The entries below should be transcribed in their entirety, exactly as written.

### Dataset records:
□ □ □ □
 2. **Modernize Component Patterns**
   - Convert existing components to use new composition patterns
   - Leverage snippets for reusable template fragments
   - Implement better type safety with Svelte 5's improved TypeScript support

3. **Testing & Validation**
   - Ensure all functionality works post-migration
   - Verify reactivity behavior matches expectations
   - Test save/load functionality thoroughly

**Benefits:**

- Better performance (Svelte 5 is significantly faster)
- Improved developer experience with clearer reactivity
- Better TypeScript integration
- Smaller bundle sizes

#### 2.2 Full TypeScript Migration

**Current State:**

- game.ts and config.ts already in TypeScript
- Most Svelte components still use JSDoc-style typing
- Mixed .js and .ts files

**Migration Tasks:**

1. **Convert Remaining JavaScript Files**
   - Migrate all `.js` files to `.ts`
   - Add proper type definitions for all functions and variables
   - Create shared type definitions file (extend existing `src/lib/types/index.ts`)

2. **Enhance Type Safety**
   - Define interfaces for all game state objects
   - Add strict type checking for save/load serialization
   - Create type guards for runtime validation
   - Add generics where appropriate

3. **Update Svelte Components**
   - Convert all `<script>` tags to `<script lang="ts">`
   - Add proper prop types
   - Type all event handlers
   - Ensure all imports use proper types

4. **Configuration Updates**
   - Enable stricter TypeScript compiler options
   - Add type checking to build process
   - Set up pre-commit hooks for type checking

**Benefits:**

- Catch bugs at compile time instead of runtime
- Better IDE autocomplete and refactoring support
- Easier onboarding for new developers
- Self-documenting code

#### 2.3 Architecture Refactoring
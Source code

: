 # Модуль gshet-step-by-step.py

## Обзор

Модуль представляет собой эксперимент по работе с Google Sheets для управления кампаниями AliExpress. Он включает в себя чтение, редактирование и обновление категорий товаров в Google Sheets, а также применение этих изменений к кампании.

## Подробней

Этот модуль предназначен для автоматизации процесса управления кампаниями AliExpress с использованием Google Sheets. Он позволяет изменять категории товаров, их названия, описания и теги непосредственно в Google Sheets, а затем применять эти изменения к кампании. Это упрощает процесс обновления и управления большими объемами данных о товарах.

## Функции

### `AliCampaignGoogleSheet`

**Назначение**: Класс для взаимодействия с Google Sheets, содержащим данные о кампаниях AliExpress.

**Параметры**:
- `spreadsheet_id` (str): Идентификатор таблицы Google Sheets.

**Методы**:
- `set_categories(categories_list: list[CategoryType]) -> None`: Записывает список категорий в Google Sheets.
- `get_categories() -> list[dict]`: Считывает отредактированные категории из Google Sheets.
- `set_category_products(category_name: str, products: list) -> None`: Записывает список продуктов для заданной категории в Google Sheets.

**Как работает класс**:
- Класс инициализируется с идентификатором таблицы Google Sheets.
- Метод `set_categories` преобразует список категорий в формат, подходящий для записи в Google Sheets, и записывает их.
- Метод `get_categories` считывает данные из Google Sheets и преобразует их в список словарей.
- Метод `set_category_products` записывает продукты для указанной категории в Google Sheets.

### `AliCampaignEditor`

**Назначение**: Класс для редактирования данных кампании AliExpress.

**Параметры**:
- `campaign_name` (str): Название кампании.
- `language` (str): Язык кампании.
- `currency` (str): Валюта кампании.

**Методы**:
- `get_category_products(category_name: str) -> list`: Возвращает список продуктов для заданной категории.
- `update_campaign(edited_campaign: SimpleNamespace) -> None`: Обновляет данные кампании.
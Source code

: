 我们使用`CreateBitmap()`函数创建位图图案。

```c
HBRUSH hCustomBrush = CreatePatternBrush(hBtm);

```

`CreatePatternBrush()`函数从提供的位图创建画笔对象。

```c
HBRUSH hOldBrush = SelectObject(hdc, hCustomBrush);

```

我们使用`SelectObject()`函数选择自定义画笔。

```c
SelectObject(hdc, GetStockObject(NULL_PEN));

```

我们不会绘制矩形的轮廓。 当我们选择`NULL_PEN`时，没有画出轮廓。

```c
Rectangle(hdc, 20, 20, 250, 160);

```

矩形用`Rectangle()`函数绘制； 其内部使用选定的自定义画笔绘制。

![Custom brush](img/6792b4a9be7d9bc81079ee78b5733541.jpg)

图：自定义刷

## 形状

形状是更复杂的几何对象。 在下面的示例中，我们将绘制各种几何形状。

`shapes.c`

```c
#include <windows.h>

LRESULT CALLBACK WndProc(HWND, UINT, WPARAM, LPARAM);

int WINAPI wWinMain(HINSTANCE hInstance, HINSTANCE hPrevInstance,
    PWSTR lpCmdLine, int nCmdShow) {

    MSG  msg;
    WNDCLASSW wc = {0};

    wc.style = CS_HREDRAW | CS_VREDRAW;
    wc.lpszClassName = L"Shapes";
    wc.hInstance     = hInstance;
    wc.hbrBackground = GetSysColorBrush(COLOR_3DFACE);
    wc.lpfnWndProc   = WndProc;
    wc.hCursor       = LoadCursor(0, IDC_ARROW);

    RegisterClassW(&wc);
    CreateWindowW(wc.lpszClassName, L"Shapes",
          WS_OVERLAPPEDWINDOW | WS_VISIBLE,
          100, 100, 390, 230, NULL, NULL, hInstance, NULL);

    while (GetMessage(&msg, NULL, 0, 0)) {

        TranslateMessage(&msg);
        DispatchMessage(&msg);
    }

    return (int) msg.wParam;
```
□ □ □ □
### RESPONSE AREA:
 2. **Modernize Component Patterns**
   - Convert existing components to use new composition patterns
   - Leverage snippets for reusable template fragments
   - Implement better type safety with Svelte 5's improved TypeScript support

3. **Testing & Validation**
   - Ensure all functionality works post-migration
   - Verify reactivity behavior matches expectations
   - Test save/load functionality thoroughly

**Benefits:**

- Better performance (Svelte 5 is significantly faster)
- Improved developer experience with clearer reactivity
- Better TypeScript integration
- Smaller bundle sizes

#### 2.2 Full TypeScript Migration

**Current State:**

- game.ts and config.ts already in TypeScript
- Most Svelte components still use JSDoc-style typing
- Mixed .js and .ts files

**Migration Tasks:**

1. **Convert Remaining JavaScript Files**
   - Migrate all `.js` files to `.ts`
   - Add proper type definitions for all functions and variables
   - Create shared type definitions file (extend existing `src/lib/types/index.ts`)

2. **Enhance Type Safety**
   - Define interfaces for all game state objects
   - Add strict type checking for save/load serialization
   - Create type guards for runtime validation
   - Add generics where appropriate

3. **Update Svelte Components**
   - Convert all `<script>` tags to `<script lang="ts">`
   - Add proper prop types
   - Type all event handlers
   - Ensure all imports use proper types

4. **Configuration Updates**
   - Enable stricter TypeScript compiler options
   - Add type checking to build process
   - Set up pre-commit hooks for type checking

**Benefits:**

- Catch bugs at compile time instead of runtime
- Better IDE autocomplete and refactoring support
- Easier onboarding for new developers
- Self-documenting code

#### 2.3 Architecture Refactoring
Source code

: # Модуль gshet-step-by-step.py

## Обзор

Модуль представляет собой эксперимент по работе с Google Sheets для управления кампаниями AliExpress. Он включает в себя чтение, редактирование и обновление категорий товаров в Google Sheets, а также применение этих изменений к кампании.

## Подробней

Этот модуль предназначен для автоматизации процесса управления кампаниями AliExpress с использованием Google Sheets. Он позволяет изменять категории товаров, их названия, описания и теги непосредственно в Google Sheets, а затем применять эти изменения к кампании. Это упрощает процесс обновления и управления большими объемами данных о товарах.

## Функции

### `AliCampaignGoogleSheet`

**Назначение**: Класс для взаимодействия с Google Sheets, содержащим данные о кампаниях AliExpress.

**Параметры**:
- `spreadsheet_id` (str): Идентификатор таблицы Google Sheets.

**Методы**:
- `set_categories(categories_list: list[CategoryType]) -> None`: Записывает список категорий в Google Sheets.
- `get_categories() -> list[dict]`: Считывает отредактированные категории из Google Sheets.
- `set_category_products(category_name: str, products: list) -> None`: Записывает список продуктов для заданной категории в Google Sheets.

**Как работает класс**:
- Класс инициализируется с идентификатором таблицы Google Sheets.
- Метод `set_categories` преобразует список категорий в формат, подходящий для записи в Google Sheets, и записывает их.
- Метод `get_categories` считывает данные из Google Sheets и преобразует их в список словарей.
- Метод `set_category_products` записывает продукты для указанной категории в Google Sheets.

### `AliCampaignEditor`

**Назначение**: Класс для редактирования данных кампании AliExpress.

**Параметры**:
- `campaign_name` (str): Название кампании.
- `language` (str): Язык кампании.
- `currency` (str): Валюта кампании.

**Методы**:
- `get_category_products(category_name: str) -> list`: Возвращает список продуктов для заданной категории.
- `update_campaign(edited_campaign: SimpleNamespace) -> None`: Обновляет данные кампании.
Source code

: 我们使用`CreateBitmap()`函数创建位图图案。

```c
HBRUSH hCustomBrush = CreatePatternBrush(hBtm);

```

`CreatePatternBrush()`函数从提供的位图创建画笔对象。

```c
HBRUSH hOldBrush = SelectObject(hdc, hCustomBrush);

```

我们使用`SelectObject()`函数选择自定义画笔。

```c
SelectObject(hdc, GetStockObject(NULL_PEN));

```

我们不会绘制矩形的轮廓。 当我们选择`NULL_PEN`时，没有画出轮廓。

```c
Rectangle(hdc, 20, 20, 250, 160);

```

矩形用`Rectangle()`函数绘制； 其内部使用选定的自定义画笔绘制。

![Custom brush](img/6792b4a9be7d9bc81079ee78b5733541.jpg)

图：自定义刷

## 形状

形状是更复杂的几何对象。 在下面的示例中，我们将绘制各种几何形状。

`shapes.c`

```c
#include <windows.h>

LRESULT CALLBACK WndProc(HWND, UINT, WPARAM, LPARAM);

int WINAPI wWinMain(HINSTANCE hInstance, HINSTANCE hPrevInstance,
    PWSTR lpCmdLine, int nCmdShow) {

    MSG  msg;
    WNDCLASSW wc = {0};

    wc.style = CS_HREDRAW | CS_VREDRAW;
    wc.lpszClassName = L"Shapes";
    wc.hInstance     = hInstance;
    wc.hbrBackground = GetSysColorBrush(COLOR_3DFACE);
    wc.lpfnWndProc   = WndProc;
    wc.hCursor       = LoadCursor(0, IDC_ARROW);

    RegisterClassW(&wc);
    CreateWindowW(wc.lpszClassName, L"Shapes",
          WS_OVERLAPPEDWINDOW | WS_VISIBLE,
          100, 100, 390, 230, NULL, NULL, hInstance, NULL);

    while (GetMessage(&msg, NULL, 0, 0)) {

        TranslateMessage(&msg);
        DispatchMessage(&msg);
    }

    return (int) msg.wParam;
```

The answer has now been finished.